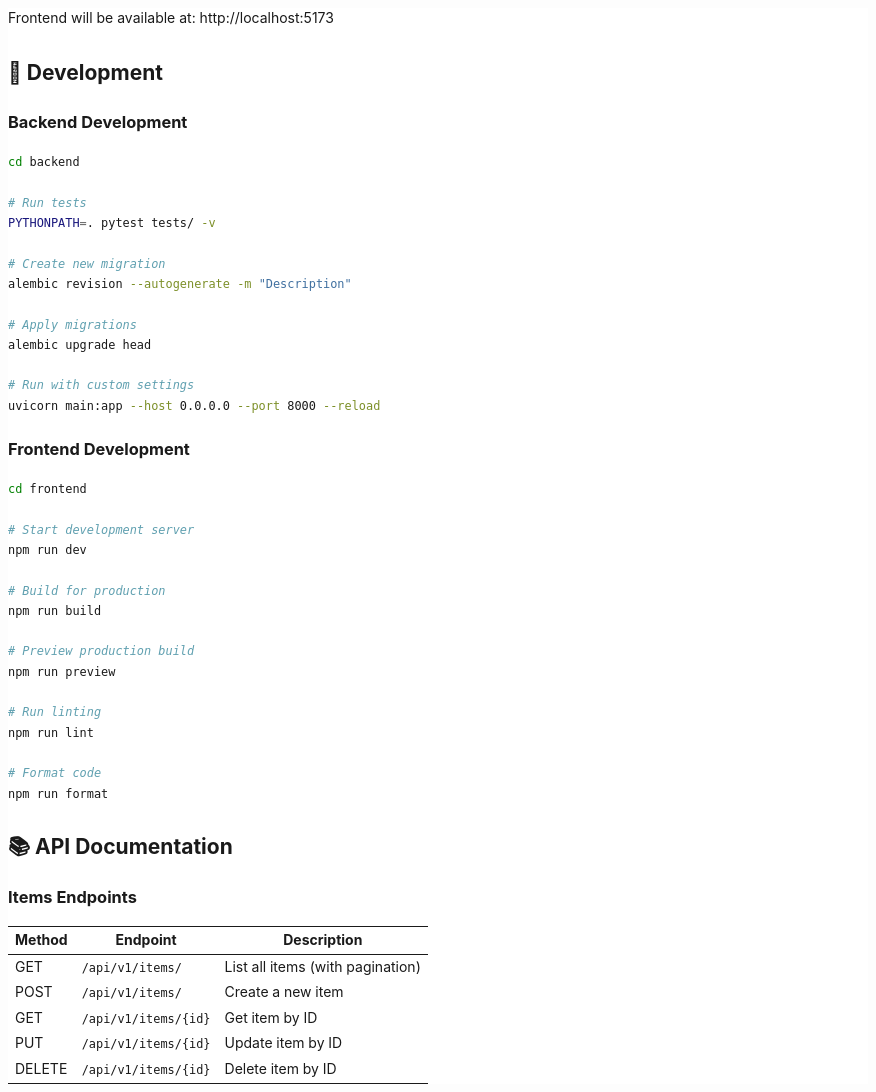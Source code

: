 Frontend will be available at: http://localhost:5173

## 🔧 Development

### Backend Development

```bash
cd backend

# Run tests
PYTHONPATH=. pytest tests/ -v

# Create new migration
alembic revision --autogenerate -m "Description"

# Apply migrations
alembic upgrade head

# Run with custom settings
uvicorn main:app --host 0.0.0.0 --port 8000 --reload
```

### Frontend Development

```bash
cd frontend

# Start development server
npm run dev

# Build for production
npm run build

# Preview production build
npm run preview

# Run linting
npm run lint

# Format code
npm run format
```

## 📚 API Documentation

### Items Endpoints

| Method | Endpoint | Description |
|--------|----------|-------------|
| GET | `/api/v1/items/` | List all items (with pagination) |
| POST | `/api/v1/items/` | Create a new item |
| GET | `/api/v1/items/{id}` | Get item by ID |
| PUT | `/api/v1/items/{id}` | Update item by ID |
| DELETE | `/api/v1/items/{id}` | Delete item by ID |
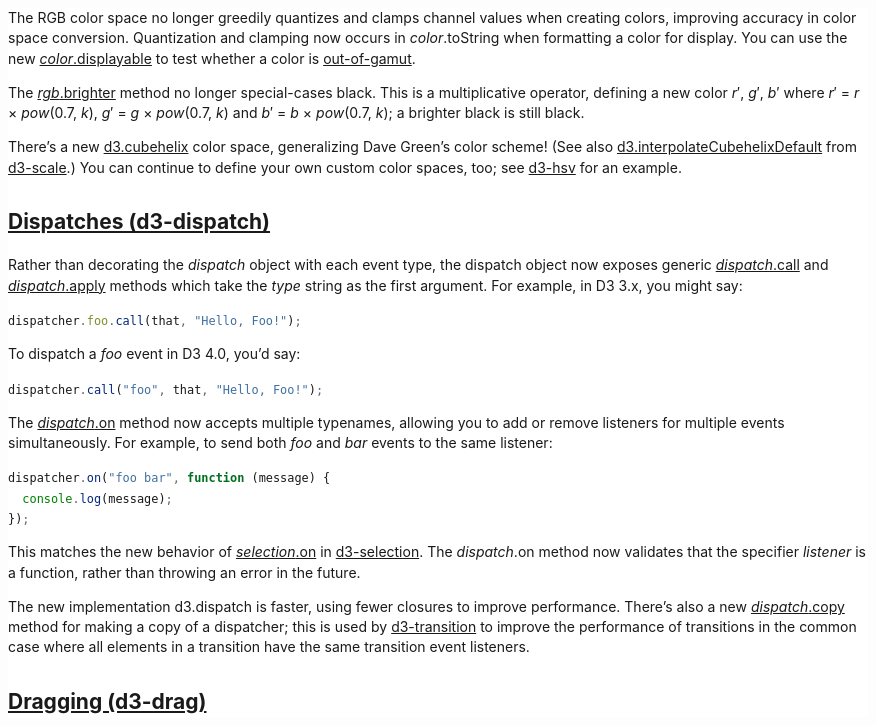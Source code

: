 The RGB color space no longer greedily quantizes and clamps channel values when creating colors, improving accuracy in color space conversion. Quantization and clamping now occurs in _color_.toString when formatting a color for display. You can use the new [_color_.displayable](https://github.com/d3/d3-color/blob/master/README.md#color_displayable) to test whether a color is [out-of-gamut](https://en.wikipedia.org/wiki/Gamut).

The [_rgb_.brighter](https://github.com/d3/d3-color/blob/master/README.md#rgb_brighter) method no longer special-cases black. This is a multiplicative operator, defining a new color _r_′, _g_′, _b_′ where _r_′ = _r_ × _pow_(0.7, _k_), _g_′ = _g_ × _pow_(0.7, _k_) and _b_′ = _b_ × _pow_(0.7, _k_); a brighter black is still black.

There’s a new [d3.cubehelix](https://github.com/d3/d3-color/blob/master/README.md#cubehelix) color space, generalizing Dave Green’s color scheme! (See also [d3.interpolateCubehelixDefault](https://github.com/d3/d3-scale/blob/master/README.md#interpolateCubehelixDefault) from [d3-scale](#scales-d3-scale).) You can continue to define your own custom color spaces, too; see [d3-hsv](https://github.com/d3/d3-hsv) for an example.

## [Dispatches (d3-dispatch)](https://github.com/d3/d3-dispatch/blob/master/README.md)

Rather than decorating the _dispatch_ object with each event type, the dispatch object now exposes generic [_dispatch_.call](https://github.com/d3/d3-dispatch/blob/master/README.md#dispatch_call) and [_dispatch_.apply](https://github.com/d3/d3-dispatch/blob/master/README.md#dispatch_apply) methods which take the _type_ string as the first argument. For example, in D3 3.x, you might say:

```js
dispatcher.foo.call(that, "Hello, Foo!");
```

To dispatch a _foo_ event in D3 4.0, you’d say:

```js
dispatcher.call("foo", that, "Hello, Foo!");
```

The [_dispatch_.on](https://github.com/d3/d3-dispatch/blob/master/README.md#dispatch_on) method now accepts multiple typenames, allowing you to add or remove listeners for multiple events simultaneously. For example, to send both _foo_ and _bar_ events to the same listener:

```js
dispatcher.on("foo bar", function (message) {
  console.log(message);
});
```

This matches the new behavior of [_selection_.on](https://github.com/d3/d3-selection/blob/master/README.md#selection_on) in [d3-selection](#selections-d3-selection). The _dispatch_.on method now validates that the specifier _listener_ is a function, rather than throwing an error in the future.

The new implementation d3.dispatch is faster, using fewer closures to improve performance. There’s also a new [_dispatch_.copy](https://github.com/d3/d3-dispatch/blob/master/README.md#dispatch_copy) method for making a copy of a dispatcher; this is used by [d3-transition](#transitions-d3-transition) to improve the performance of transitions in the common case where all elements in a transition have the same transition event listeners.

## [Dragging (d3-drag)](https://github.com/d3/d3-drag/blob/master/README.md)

┄┄┄┄┄┄┄┄┄┄

* TASK REQUIREMENTS *
Copy out exactly the lines above beginning with the line that contains "### Backend Development" and finishing with the line that contains "color is [out-of-gamut](https://en.wikipedia.org/wiki/Gamut).", including both; leave the pictures out.

* COMPLETED TASK *
### Backend Development

```bash
cd backend

# Run tests
PYTHONPATH=. pytest tests/ -v

# Create new migration
alembic revision --autogenerate -m "Description"

# Apply migrations
alembic upgrade head

# Run with custom settings
uvicorn main:app --host 0.0.0.0 --port 8000 --reload
```

### Frontend Development

```bash
cd frontend

# Start development server
npm run dev

# Build for production
npm run build

# Preview production build
npm run preview

# Run linting
npm run lint

# Format code
npm run format
```

## 📚 API Documentation

### Items Endpoints

| Method | Endpoint | Description |
|--------|----------|-------------|
| GET | `/api/v1/items/` | List all items (with pagination) |
| POST | `/api/v1/items/` | Create a new item |
| GET | `/api/v1/items/{id}` | Get item by ID |
| PUT | `/api/v1/items/{id}` | Update item by ID |
| DELETE | `/api/v1/items/{id}` | Delete item by ID |
Source code

: The RGB color space no longer greedily quantizes and clamps channel values when creating colors, improving accuracy in color space conversion. Quantization and clamping now occurs in _color_.toString when formatting a color for display. You can use the new [_color_.displayable](https://github.com/d3/d3-color/blob/master/README.md#color_displayable) to test whether a color is [out-of-gamut](https://en.wikipedia.org/wiki/Gamut).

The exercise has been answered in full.